Poi c’è vabbè tutta la questione delle motivazioni politiche: il bombardamento libico è roba fatta dai francesi, Ustica, la chiusura delle frontiere ai migranti con gli scofinamenti di Bardonecchia, la chiusura europea ad una soluzione comune alla crisi migranti, in una Bouillabaisse di argomenti e temi torbida come il mare bretone durante la bassa marea. Per arrivare all’epos del ma quale Francia che in verità ha vinto l’Africa (e giù di commenti “africani”, che poi dico, vabbè), sovranisti vs melting pop (sic), croazia cristiana e bianca vs appunto islamici neri, gay vs etero, cose giuste versus cose sbagliate. Tutto molto imbarazzante, con lo sconfinamento non ufficiale del meme nel dibattito pubblico, in cui dare del negro o del frocio non è un gran problema, e le anime dei lettori che hanno modo di nobilitarsi come Dante di fronte a Dio o piuttosto come il viandante nel cesso dell’Autogrill, il fu Vespasiano, dopotutto di un imperatore si tratta, nientemenoche, e luogo di transito del dibattito politico per leggere le dinamiche di tifo del calcio giocato. Resta il tanfo, tanto.
La Croazia.
Dispiace. Perché un mondiale vinto dalla Croazia sarebbe rimasto nei ricordi come gli europei vinti dai greci. Perché dopotutto la Croazia ha mostrato di non essere arrivata in finale per caso. E perché Modric quest’anno ne fa 33, e insomma, non sono pochi.

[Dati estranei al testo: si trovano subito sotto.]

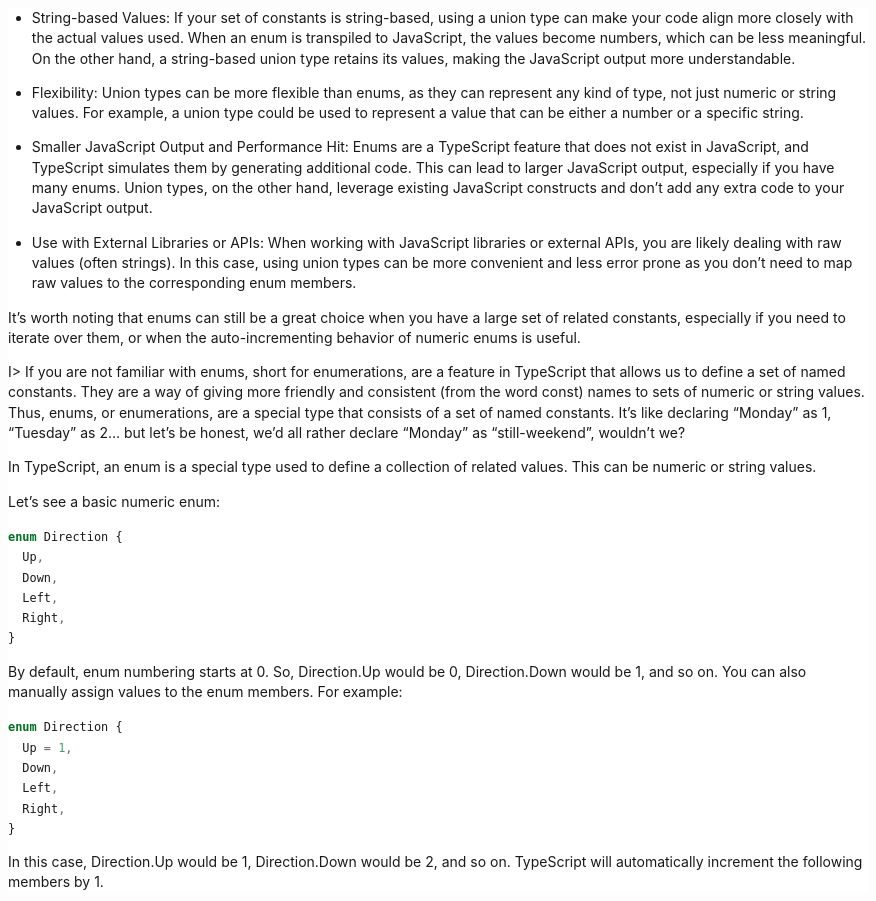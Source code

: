 - String-based Values: If your set of constants is string-based, using a union type can make your code align more closely with the actual values used. When an enum is transpiled to JavaScript, the values become numbers, which can be less meaningful. On the other hand, a string-based union type retains its values, making the JavaScript output more understandable.

- Flexibility: Union types can be more flexible than enums, as they can represent any kind of type, not just numeric or string values. For example, a union type could be used to represent a value that can be either a number or a specific string.

- Smaller JavaScript Output and Performance Hit: Enums are a TypeScript feature that does not exist in JavaScript, and TypeScript simulates them by generating additional code. This can lead to larger JavaScript output, especially if you have many enums. Union types, on the other hand, leverage existing JavaScript constructs and don’t add any extra code to your JavaScript output.

- Use with External Libraries or APIs: When working with JavaScript libraries or external APIs, you are likely dealing with raw values (often strings). In this case, using union types can be more convenient and less error prone as you don’t need to map raw values to the corresponding enum members.

It’s worth noting that enums can still be a great choice when you have a large set of related constants, especially if you need to iterate over them, or when the auto-incrementing behavior of numeric enums is useful.

I> If you are not familiar with enums, short for enumerations, are a feature in TypeScript that allows us to define a set of named constants. They are a way of giving more friendly and consistent (from the word const) names to sets of numeric or string values. Thus, enums, or enumerations, are a special type that consists of a set of named constants. It’s like declaring “Monday” as 1, “Tuesday” as 2… but let’s be honest, we’d all rather declare “Monday” as “still-weekend”, wouldn’t we?

In TypeScript, an enum is a special type used to define a collection of related values. This can be numeric or string values.

Let’s see a basic numeric enum:

```typescript
enum Direction {
  Up,
  Down,
  Left,
  Right,
}
```

By default, enum numbering starts at 0. So, Direction.Up would be 0, Direction.Down would be 1, and so on. You can also manually assign values to the enum members. For example:

```typescript
enum Direction {
  Up = 1,
  Down,
  Left,
  Right,
}
```

In this case, Direction.Up would be 1, Direction.Down would be 2, and so on. TypeScript will automatically increment the following members by 1.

Ridurre la Croazia ai suoi nazionalisti o alla sua bionda presidente o agli ultrà che formano una coreografia a forma di svastica, è anche sintesi da vespasiano. Animando un mondiale, possiamo dire, tiepidino?, con alcune partite che hanno impreziosito il cartellone, i croati hanno regalato entusiasmo in casa e fuori casa. Peccato per la finale, gli autogol, i mani da rigore, i troppi tempi supplementari, le ingenuità forse che ti portano a controllare il gioco ma a non trovare la forza per ribaltarla, perché la Francia non è la Danimarca, non è la Russia, e non è nemmeno l’Inghilterra.
Le delusioni?
Il Belgio poteva fare di più, così come la Svizzera. Le due sorprese, alla fine, hanno steccato. Così come hanno steccato le superstar (e se non è una buona notizia questa....), tutte le nazionali favorite, rendendo il mondiale se non divertente almeno assai imprevedibile. Le squadre outsider hanno ad ogni modo i numeri per farci divertire ancora in futuro. E poi male il Sudamerica, bene il Giappone. Giudizi a parte, va detto che chi c’era, c’era. Chi non c’era, stava a guardare, come il padre di “...e poi mi parli di una vita insieme”. Che tristezza.
Ci vediamo insomma a Euro in itinere 2020, al mondiale a 32 squadre nel deserto del Qatar, ed altre amenità che non vediamo l’ora di, o forse vediamo l’ora e preferiremmo invece no.